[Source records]
§ §

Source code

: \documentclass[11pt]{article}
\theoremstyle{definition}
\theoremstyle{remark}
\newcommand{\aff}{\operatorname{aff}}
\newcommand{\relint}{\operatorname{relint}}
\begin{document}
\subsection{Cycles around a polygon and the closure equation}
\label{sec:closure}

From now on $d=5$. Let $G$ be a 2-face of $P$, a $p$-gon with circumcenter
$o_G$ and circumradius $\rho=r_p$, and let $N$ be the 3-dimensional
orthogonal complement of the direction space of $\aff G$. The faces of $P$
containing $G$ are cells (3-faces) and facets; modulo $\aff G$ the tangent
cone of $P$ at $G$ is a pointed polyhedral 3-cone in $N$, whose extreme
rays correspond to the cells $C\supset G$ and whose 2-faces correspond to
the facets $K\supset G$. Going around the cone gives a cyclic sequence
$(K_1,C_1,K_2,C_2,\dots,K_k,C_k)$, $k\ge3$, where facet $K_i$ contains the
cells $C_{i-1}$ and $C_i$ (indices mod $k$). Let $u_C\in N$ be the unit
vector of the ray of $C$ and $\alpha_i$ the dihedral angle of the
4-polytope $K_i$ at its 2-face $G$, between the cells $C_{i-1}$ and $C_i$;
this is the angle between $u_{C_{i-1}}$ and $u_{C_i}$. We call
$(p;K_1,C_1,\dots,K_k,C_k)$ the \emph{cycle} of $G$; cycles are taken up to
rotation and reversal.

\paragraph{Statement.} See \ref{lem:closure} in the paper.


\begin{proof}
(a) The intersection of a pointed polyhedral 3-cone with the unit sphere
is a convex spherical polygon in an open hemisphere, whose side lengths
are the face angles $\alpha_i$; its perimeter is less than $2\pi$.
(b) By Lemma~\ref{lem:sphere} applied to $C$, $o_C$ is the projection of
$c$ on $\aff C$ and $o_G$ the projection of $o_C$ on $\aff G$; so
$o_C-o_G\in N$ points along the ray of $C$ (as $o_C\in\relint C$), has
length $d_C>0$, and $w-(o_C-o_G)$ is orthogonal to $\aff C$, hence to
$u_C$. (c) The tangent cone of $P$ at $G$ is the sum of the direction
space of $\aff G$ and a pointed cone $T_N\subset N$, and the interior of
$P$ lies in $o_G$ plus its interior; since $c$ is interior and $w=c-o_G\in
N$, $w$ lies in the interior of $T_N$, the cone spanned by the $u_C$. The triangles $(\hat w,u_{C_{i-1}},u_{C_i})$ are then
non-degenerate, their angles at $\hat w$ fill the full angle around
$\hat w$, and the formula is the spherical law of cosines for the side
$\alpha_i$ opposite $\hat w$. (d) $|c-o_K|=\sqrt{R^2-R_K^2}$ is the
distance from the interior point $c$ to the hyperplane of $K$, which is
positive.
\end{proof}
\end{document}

§ §

Above are some lines. Repeat exactly, and only, those from the line that has "be the 3-dimensional" through the line that has "the facets $K\supset".

Task response —
$o_G$ and circumradius $\rho=r_p$, and let $N$ be the 3-dimensional
orthogonal complement of the direction space of $\aff G$. The faces of $P$
containing $G$ are cells (3-faces) and facets; modulo $\aff G$ the tangent
cone of $P$ at $G$ is a pointed polyhedral 3-cone in $N$, whose extreme
rays correspond to the cells $C\supset G$ and whose 2-faces correspond to
the facets $K\supset G$. Going around the cone gives a cyclic sequence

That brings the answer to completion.